Home State: "So you bought gas while there? Well well well ~ you owe us tax......." "You say you paid tax there?" "Oh well, you'll just have to pay us too, and NO you can't get back what you paid to the other state"
State 2: "so you drove through our state getting there?" "looks like you owe use tax for the gas you burned to drive on our road." "OH YES ~and we want to tax you for the emergency services that were on stand-by as you drove through our state. (you may have needed them)" "and there is a transportation tax. ( you hauled those goods you bought 'through' our state)"

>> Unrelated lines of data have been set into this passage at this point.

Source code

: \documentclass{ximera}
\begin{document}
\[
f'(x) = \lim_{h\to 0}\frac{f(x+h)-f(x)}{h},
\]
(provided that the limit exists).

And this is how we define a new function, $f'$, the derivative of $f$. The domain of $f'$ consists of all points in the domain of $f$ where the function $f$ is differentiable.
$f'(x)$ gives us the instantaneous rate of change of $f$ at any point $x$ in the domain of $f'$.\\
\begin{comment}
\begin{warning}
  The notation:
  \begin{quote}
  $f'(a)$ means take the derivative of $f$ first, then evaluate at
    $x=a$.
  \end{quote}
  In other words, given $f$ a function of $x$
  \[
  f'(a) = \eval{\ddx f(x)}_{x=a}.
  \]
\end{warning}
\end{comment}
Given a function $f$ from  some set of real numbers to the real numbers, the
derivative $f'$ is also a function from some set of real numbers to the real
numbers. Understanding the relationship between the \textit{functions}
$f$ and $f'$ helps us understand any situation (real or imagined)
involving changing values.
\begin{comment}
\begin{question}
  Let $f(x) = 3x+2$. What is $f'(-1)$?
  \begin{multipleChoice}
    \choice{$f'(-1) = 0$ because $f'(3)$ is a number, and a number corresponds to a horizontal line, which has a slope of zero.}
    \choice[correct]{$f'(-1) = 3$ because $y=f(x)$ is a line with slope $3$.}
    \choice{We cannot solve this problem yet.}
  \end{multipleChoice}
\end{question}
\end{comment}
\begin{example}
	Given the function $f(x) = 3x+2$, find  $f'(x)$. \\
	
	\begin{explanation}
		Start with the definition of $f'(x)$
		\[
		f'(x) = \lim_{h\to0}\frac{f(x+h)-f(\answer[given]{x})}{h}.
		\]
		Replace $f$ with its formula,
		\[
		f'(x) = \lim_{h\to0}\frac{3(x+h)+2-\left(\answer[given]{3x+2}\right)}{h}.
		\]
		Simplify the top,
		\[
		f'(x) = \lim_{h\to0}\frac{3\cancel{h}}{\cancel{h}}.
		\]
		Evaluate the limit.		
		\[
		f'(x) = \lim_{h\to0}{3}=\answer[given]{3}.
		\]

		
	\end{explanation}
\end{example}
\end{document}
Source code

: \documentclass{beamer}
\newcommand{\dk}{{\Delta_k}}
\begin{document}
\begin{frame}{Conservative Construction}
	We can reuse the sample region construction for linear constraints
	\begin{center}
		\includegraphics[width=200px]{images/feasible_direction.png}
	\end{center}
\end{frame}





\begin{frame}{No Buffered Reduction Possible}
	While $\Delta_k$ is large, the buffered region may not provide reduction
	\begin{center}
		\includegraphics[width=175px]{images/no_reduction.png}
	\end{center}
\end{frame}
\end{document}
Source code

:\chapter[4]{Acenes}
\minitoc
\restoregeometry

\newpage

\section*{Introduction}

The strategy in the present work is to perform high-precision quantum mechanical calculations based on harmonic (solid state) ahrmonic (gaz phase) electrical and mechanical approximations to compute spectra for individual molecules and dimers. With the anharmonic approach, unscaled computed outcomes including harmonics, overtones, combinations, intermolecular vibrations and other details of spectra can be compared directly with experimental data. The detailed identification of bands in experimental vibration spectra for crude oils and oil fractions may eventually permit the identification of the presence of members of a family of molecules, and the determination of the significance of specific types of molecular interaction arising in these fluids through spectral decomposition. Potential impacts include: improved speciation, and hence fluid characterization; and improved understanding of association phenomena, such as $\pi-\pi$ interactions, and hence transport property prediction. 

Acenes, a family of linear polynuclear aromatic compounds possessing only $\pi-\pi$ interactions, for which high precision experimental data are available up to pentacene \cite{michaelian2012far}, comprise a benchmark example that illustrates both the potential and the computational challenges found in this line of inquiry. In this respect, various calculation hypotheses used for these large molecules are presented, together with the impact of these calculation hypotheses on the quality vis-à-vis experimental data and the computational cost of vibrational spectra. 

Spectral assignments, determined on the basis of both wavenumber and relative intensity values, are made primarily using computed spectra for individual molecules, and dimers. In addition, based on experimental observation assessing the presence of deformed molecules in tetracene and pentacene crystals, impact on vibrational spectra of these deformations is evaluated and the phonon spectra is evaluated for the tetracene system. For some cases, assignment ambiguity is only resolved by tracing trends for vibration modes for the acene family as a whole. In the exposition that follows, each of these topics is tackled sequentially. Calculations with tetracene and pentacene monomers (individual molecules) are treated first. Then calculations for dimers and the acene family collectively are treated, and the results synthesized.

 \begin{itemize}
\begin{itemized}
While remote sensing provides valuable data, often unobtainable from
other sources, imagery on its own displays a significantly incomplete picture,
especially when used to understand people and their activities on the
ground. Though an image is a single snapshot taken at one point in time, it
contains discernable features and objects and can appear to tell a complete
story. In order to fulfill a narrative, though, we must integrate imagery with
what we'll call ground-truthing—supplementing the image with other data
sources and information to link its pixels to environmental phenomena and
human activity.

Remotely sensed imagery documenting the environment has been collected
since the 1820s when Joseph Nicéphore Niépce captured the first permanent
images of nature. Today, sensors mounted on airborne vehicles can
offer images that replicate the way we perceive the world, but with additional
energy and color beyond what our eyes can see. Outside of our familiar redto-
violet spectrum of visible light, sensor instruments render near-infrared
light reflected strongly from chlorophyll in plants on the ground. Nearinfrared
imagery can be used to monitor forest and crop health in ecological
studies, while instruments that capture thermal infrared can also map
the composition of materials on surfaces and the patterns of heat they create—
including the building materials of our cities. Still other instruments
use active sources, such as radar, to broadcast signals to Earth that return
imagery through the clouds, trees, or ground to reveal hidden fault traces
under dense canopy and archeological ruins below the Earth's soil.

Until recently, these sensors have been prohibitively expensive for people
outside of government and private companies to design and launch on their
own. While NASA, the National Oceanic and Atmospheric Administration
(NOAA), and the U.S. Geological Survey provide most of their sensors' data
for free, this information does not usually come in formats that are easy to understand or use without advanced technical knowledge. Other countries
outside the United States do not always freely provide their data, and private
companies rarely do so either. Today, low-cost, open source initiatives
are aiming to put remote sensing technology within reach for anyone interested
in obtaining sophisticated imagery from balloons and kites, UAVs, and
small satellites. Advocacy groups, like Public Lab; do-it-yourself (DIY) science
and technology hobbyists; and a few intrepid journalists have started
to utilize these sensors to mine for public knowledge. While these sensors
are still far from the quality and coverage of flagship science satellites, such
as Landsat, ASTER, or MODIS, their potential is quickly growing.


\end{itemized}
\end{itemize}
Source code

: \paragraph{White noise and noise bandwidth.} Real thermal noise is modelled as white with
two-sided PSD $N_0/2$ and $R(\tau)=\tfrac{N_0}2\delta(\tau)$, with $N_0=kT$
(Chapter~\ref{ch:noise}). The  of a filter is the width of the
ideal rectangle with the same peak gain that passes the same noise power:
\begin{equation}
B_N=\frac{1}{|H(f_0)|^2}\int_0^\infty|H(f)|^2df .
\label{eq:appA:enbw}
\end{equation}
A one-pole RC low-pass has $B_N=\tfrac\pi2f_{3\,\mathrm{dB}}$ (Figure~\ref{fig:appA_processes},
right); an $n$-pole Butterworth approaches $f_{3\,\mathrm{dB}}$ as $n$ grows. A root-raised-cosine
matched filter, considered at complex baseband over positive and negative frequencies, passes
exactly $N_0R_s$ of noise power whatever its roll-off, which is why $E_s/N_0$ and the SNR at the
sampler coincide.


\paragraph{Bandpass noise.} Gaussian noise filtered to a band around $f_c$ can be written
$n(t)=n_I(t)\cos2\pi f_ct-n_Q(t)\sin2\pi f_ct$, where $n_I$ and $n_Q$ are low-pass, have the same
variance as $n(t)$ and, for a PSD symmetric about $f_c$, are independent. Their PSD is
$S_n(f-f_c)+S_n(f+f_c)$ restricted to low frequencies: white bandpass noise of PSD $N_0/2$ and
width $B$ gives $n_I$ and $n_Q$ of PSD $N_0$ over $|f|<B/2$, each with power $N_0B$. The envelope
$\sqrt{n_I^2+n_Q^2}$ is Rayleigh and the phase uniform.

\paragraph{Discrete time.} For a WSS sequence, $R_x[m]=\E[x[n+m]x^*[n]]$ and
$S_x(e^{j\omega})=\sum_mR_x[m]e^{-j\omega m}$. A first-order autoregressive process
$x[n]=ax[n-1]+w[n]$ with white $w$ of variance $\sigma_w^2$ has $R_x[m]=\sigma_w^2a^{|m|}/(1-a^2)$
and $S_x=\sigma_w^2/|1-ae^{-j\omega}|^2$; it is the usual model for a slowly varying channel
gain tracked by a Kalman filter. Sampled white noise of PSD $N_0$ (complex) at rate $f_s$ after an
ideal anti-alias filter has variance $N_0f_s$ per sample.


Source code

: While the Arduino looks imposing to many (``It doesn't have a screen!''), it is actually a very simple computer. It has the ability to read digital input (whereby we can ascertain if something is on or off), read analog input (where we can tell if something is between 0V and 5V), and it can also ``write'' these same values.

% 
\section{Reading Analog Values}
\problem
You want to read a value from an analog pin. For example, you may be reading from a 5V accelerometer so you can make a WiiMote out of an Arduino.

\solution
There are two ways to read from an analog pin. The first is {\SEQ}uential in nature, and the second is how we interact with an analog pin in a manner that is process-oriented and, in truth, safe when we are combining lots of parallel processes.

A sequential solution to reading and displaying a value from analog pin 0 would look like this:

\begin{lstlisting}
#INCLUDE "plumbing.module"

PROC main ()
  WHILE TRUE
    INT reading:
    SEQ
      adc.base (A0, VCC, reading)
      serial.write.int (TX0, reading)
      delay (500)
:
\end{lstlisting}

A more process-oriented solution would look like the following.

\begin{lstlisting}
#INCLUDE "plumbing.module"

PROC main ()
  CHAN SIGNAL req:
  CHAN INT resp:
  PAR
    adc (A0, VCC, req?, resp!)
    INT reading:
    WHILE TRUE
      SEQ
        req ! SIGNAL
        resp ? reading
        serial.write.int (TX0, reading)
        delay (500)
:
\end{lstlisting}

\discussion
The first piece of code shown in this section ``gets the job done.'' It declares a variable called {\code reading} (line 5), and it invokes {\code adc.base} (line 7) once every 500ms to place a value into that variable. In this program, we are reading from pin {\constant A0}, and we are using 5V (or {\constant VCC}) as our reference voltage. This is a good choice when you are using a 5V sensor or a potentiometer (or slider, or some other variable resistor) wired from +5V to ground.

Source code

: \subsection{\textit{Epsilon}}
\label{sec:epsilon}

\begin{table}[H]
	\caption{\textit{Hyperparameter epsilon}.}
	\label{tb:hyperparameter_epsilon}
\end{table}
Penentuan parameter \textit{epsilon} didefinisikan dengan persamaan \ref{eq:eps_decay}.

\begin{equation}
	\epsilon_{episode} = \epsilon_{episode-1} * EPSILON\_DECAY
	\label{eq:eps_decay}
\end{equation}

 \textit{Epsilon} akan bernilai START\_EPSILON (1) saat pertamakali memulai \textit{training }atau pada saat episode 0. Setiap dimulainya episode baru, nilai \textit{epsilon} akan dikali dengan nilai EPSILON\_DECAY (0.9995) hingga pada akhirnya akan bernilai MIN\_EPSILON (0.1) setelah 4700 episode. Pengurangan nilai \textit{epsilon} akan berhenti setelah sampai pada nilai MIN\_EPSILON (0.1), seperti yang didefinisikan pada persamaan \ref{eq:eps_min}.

What a joke..... Next they'll want to tax us for farting. "you have a large carbon footprint lady"
Pilm
@ski, the Boston Tea Party was a protest of taxation WITHOUT representation, not a protest of taxation in general! Seems like you need to go back to grade school my friend, LOL!
ski522
Tax, tax, tax, tax...apparently all that was learned from the Boston Tea Party back in 1773 has long been forgotten! The problem with taxes is that eventually the citizens run out of money!
Pandp
Have to look at the overall taxes in the state. Like having no property tax and no tax on clothing and food, Or no personal income tax. I live in the highest overall taxed cities in the third highest taxed states in America on top of having to pay for seven plus months of heating. Looking at moving to Florida soon!